Variation in Leaf Respiration Rates at Night Correlates with Carbohydrate and Amino Acid Supply.

Plant Physiol

Australian Research Council Centre of Excellence in Plant Energy Biology, University of Western Australia, Perth, Western Australia 6009, Australia.

Published: August 2017

Plant respiration can theoretically be fueled by and dependent upon an array of central metabolism components; however, which ones are responsible for the quantitative variation found in respiratory rates is unknown. Here, large-scale screens revealed 2-fold variation in nighttime leaf respiration rate (R) among mature leaves from an Arabidopsis () natural accession collection grown under common favorable conditions. R variation was mostly maintained in the absence of genetic variation, which emphasized the low heritability of R and its plasticity toward relatively small environmental differences within the sampling regime. To pursue metabolic explanations for leaf R variation, parallel metabolite level profiling and assays of total protein and starch were performed. Within an accession, R correlated strongly with stored carbon substrates, including starch and dicarboxylic acids, as well as sucrose, major amino acids, shikimate, and salicylic acid.

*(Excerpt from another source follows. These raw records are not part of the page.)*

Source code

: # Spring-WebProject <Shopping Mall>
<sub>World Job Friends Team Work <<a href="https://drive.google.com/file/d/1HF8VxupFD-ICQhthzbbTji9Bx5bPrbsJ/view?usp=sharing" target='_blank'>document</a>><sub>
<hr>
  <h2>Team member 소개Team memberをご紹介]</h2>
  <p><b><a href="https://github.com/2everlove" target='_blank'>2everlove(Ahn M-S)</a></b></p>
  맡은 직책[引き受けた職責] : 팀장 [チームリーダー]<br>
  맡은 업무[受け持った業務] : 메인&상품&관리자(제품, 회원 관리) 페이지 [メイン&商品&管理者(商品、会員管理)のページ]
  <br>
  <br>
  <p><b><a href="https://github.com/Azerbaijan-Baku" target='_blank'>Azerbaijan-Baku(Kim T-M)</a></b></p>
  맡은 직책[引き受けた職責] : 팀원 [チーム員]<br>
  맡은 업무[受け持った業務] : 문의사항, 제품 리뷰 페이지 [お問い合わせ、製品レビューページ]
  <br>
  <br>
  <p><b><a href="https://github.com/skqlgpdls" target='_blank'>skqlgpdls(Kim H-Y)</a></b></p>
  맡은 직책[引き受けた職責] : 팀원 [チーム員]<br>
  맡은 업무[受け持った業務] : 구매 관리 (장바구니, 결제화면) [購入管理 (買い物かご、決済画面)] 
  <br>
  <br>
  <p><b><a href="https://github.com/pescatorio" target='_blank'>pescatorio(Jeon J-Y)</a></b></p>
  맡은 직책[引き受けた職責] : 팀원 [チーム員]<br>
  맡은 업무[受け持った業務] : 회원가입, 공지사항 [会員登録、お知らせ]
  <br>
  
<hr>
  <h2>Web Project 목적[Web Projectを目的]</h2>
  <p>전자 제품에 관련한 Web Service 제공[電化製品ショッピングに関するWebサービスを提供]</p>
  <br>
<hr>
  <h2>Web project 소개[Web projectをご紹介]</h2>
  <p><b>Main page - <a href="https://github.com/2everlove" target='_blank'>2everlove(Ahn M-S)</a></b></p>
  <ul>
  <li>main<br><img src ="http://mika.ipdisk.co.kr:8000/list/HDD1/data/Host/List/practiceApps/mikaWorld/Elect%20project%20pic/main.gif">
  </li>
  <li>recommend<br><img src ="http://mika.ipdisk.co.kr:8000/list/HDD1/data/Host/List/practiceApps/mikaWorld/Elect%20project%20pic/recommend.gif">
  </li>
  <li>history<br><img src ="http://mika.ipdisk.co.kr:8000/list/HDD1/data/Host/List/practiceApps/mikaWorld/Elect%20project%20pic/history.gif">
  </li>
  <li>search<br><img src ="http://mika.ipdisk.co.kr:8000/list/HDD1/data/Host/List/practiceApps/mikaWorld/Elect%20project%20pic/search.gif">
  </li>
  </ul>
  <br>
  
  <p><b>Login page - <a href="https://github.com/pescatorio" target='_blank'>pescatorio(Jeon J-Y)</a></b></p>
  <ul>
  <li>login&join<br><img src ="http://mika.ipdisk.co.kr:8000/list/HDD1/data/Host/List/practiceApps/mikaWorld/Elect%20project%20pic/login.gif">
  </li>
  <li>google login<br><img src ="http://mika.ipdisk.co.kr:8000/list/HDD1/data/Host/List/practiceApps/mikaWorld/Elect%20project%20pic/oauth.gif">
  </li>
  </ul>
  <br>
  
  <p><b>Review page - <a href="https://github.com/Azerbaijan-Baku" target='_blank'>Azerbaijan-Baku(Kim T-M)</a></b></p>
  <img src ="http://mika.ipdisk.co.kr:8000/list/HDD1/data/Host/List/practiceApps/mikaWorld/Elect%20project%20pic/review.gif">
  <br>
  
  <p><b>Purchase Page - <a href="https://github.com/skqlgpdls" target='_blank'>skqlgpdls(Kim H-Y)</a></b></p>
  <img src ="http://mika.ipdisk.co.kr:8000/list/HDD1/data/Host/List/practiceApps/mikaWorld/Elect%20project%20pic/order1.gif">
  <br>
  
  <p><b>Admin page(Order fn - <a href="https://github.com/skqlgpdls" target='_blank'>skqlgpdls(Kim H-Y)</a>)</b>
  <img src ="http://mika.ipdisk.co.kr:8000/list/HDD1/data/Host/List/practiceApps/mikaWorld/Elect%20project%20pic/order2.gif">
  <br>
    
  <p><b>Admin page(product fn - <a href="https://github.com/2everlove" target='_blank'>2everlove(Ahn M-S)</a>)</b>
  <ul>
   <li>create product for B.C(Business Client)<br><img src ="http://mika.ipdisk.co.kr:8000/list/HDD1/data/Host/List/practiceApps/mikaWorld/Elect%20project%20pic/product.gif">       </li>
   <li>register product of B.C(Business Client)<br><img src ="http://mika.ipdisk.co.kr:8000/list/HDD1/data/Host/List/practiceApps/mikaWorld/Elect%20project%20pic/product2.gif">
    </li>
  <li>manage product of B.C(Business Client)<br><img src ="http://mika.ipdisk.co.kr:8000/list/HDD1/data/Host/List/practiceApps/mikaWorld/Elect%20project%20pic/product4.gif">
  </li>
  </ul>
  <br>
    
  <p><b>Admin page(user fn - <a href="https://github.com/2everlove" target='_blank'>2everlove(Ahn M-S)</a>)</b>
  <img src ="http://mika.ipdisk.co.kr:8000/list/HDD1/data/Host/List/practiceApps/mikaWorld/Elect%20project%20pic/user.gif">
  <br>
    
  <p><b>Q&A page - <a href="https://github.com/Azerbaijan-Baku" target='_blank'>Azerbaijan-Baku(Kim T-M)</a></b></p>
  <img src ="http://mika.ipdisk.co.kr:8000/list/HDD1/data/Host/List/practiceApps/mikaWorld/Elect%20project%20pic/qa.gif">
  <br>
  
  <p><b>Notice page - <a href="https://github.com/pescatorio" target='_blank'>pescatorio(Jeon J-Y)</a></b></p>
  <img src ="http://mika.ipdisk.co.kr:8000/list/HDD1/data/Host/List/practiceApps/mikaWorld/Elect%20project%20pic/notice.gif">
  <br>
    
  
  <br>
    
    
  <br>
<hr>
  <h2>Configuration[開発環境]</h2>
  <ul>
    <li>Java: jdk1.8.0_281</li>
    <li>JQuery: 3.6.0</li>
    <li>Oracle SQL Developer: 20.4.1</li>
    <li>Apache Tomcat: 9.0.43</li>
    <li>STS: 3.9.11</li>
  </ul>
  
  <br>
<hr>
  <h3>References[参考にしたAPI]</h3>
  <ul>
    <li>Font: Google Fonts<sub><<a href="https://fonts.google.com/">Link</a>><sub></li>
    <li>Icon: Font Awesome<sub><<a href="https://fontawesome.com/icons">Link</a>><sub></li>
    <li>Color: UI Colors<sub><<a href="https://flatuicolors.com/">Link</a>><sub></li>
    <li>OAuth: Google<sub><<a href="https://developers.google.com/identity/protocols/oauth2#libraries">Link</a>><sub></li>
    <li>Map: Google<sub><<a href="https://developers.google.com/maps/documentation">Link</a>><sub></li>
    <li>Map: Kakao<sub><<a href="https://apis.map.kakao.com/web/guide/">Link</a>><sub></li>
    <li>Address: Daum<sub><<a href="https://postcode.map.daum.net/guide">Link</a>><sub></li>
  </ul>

Among different accessions, metabolite-R correlations were maintained with protein, sucrose, and major amino acids but not stored carbon substrates. A complementary screen of the effect of exogenous metabolites and effectors on leaf R revealed that (1) R is stimulated by the uncoupler FCCP and high levels of substrates, demonstrating that both adenylate turnover and substrate supply can limit leaf R, and (2) inorganic nitrogen did not stimulate R, consistent with limited nighttime nitrogen assimilation. Simultaneous measurements of R and protein synthesis revealed that these processes were largely uncorrelated in mature leaves. These results indicate that differences in preceding daytime metabolic activities are the major source of variation in mature leaf R under favorable controlled conditions.